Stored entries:
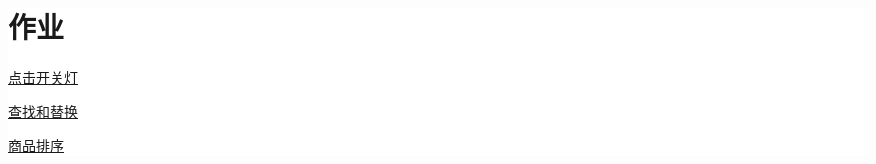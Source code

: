 
# 作业

[点击开关灯](https://gitrty.github.io/js-work/02-%E5%BC%80%E5%85%B3%E7%81%AF.html)

[查找和替换](https://gitrty.github.io/js-work/19-%E6%9F%A5%E6%89%BE%E5%92%8C%E6%9B%BF%E6%8D%A2.html)

[商品排序](https://gitrty.github.io/js-work/20-%E5%95%86%E5%93%81%E6%8C%89%E7%85%A7%E4%BB%B7%E6%A0%BC%E6%8E%92%E5%BA%8F.html)

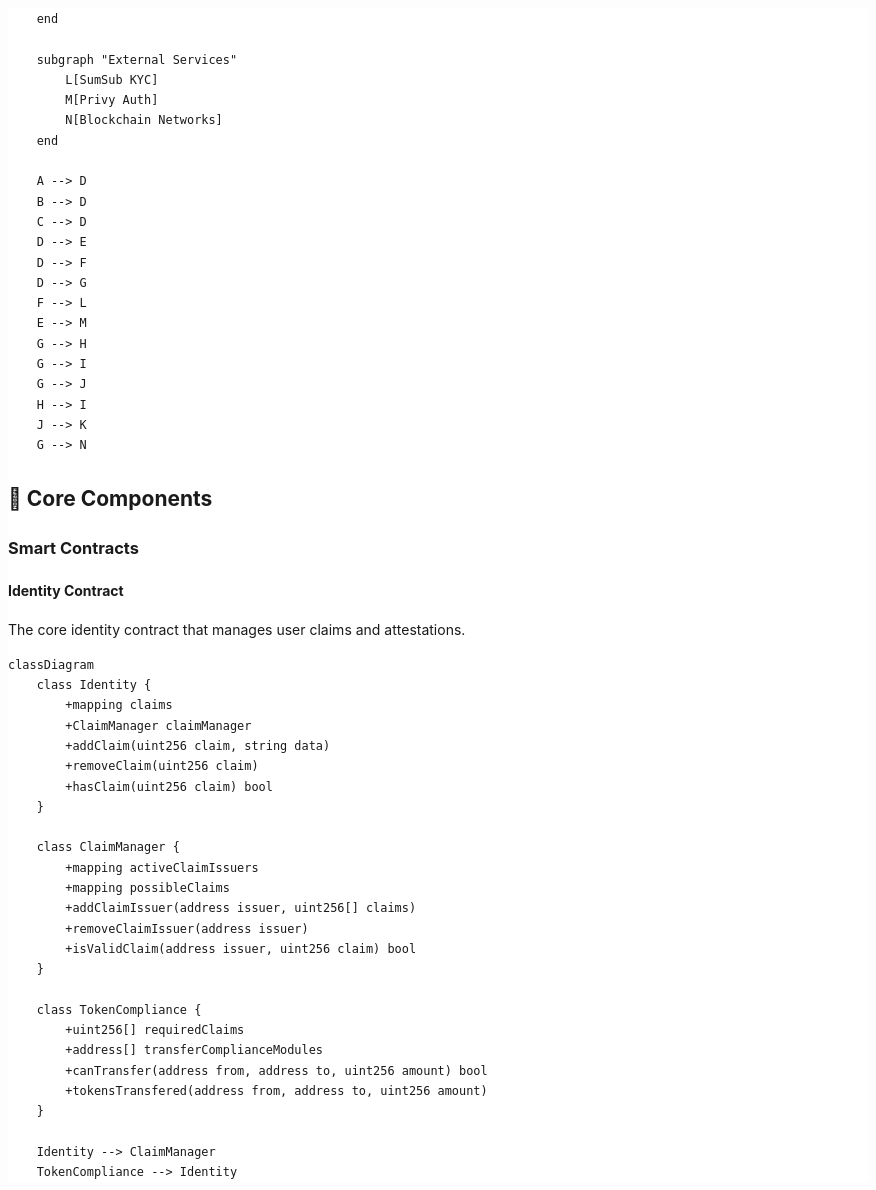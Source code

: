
 ```mermaid
    end
    
    subgraph "External Services"
        L[SumSub KYC]
        M[Privy Auth]
        N[Blockchain Networks]
    end
    
    A --> D
    B --> D
    C --> D
    D --> E
    D --> F
    D --> G
    F --> L
    E --> M
    G --> H
    G --> I
    G --> J
    H --> I
    J --> K
    G --> N
```

## 🔧 Core Components

### Smart Contracts

#### Identity Contract
The core identity contract that manages user claims and attestations.

```mermaid
classDiagram
    class Identity {
        +mapping claims
        +ClaimManager claimManager
        +addClaim(uint256 claim, string data)
        +removeClaim(uint256 claim)
        +hasClaim(uint256 claim) bool
    }
    
    class ClaimManager {
        +mapping activeClaimIssuers
        +mapping possibleClaims
        +addClaimIssuer(address issuer, uint256[] claims)
        +removeClaimIssuer(address issuer)
        +isValidClaim(address issuer, uint256 claim) bool
    }
    
    class TokenCompliance {
        +uint256[] requiredClaims
        +address[] transferComplianceModules
        +canTransfer(address from, address to, uint256 amount) bool
        +tokensTransfered(address from, address to, uint256 amount)
    }
    
    Identity --> ClaimManager
    TokenCompliance --> Identity
```
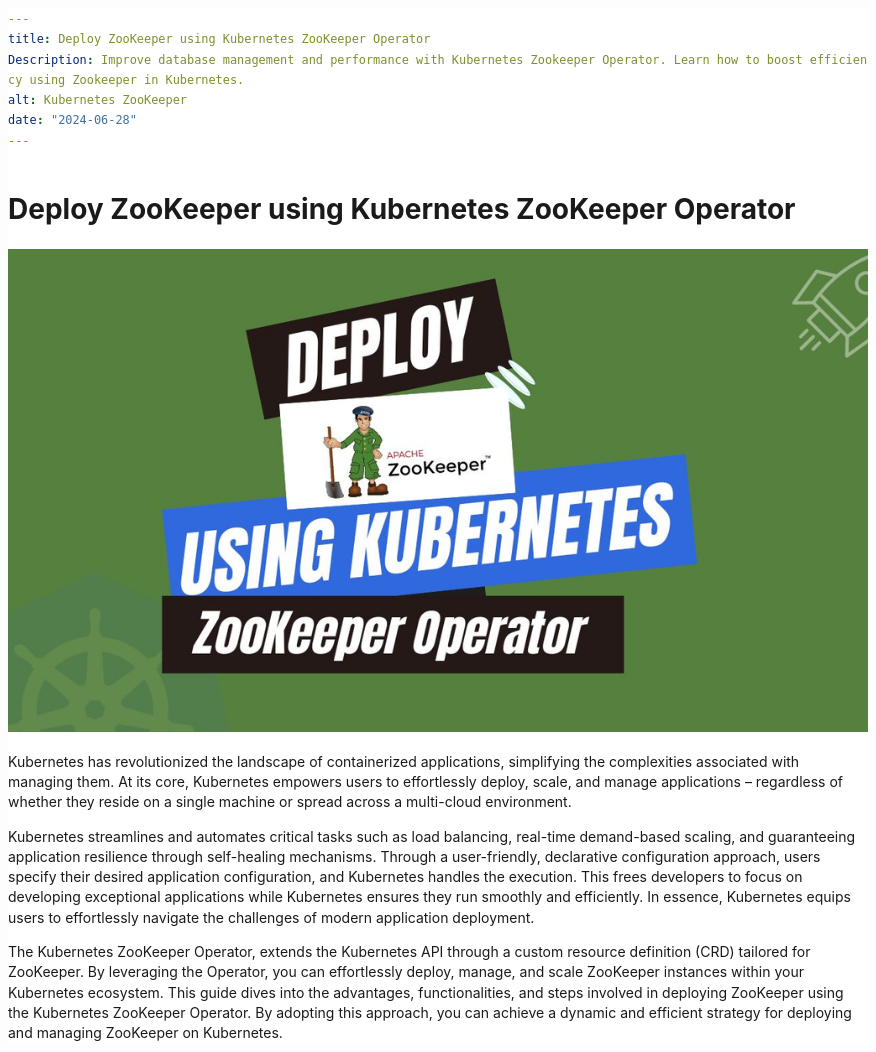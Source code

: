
 ```yaml
---
title: Deploy ZooKeeper using Kubernetes ZooKeeper Operator
Description: Improve database management and performance with Kubernetes Zookeeper Operator. Learn how to boost efficiency using Zookeeper in Kubernetes.
alt: Kubernetes ZooKeeper
date: "2024-06-28"
---
```


# Deploy ZooKeeper using Kubernetes ZooKeeper Operator

![Kubernetes ZooKeeper](./hero.jpg "Kubernetes ZooKeeper")

Kubernetes has revolutionized the landscape of containerized applications, simplifying the complexities associated with managing them. At its core, Kubernetes empowers users to effortlessly deploy, scale, and manage applications – regardless of whether they reside on a single machine or spread across a multi-cloud environment.

Kubernetes streamlines and automates critical tasks such as load balancing, real-time demand-based scaling, and guaranteeing application resilience through self-healing mechanisms. Through a user-friendly, declarative configuration approach, users specify their desired application configuration, and Kubernetes handles the execution. This frees developers to focus on developing exceptional applications while Kubernetes ensures they run smoothly and efficiently. In essence, Kubernetes equips users to effortlessly navigate the challenges of modern application deployment.

The Kubernetes ZooKeeper Operator, extends the Kubernetes API through a custom resource definition (CRD) tailored for ZooKeeper. By leveraging the Operator, you can effortlessly deploy, manage, and scale ZooKeeper instances within your Kubernetes ecosystem. This guide dives into the advantages, functionalities, and steps involved in deploying ZooKeeper using the Kubernetes ZooKeeper Operator. By adopting this approach, you can achieve a dynamic and efficient strategy for deploying and managing ZooKeeper on Kubernetes.
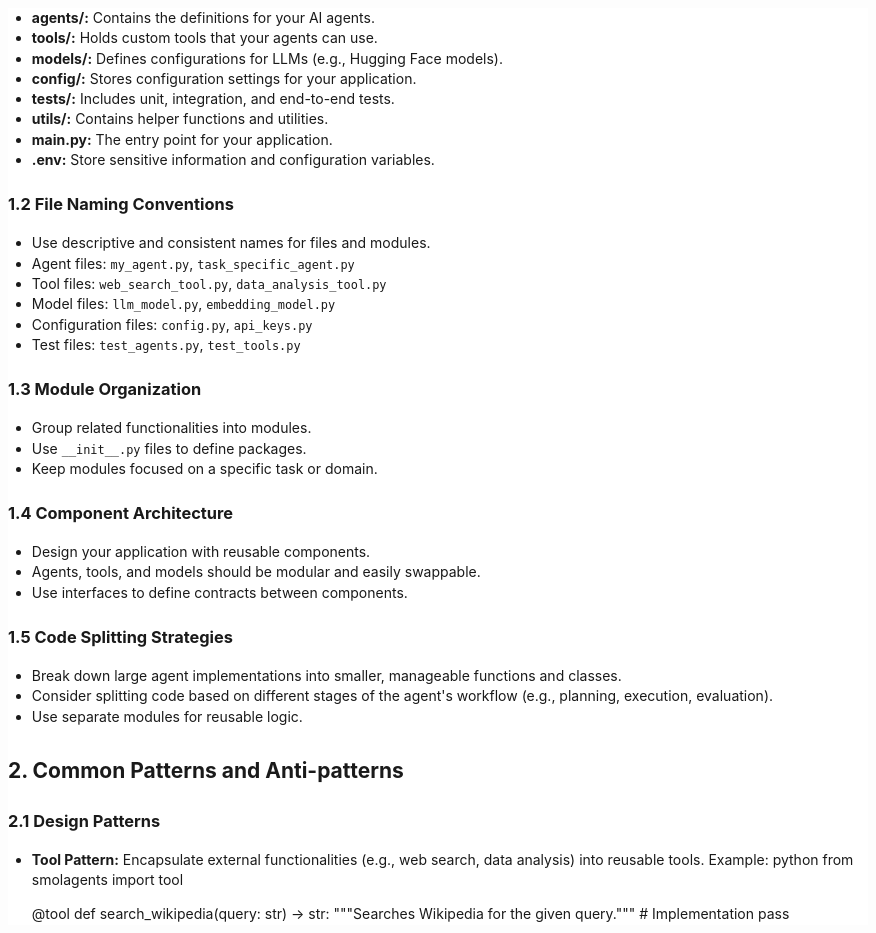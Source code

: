 

-   **agents/:**  Contains the definitions for your AI agents.
-   **tools/:**   Holds custom tools that your agents can use.
-   **models/:**  Defines configurations for LLMs (e.g., Hugging Face models).
-   **config/:**  Stores configuration settings for your application.
-   **tests/:**   Includes unit, integration, and end-to-end tests.
-   **utils/:**   Contains helper functions and utilities.
-   **main.py:** The entry point for your application.
-   **.env:** Store sensitive information and configuration variables.

### 1.2 File Naming Conventions

-   Use descriptive and consistent names for files and modules.
-   Agent files: `my_agent.py`, `task_specific_agent.py`
-   Tool files: `web_search_tool.py`, `data_analysis_tool.py`
-   Model files: `llm_model.py`, `embedding_model.py`
-   Configuration files: `config.py`, `api_keys.py`
-   Test files: `test_agents.py`, `test_tools.py`

### 1.3 Module Organization

-   Group related functionalities into modules.
-   Use `__init__.py` files to define packages.
-   Keep modules focused on a specific task or domain.

### 1.4 Component Architecture

-   Design your application with reusable components.
-   Agents, tools, and models should be modular and easily swappable.
-   Use interfaces to define contracts between components.

### 1.5 Code Splitting Strategies

-   Break down large agent implementations into smaller, manageable functions and classes.
-   Consider splitting code based on different stages of the agent's workflow (e.g., planning, execution, evaluation).
-   Use separate modules for reusable logic.

## 2. Common Patterns and Anti-patterns

### 2.1 Design Patterns

-   **Tool Pattern:** Encapsulate external functionalities (e.g., web search, data analysis) into reusable tools. Example: 
    python
    from smolagents import tool

    @tool
    def search_wikipedia(query: str) -> str:
        """Searches Wikipedia for the given query."""
        # Implementation
        pass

**Task**.
Say how many lines in the records contain the word "html". Nothing but the number is required.

**Task solution**.
3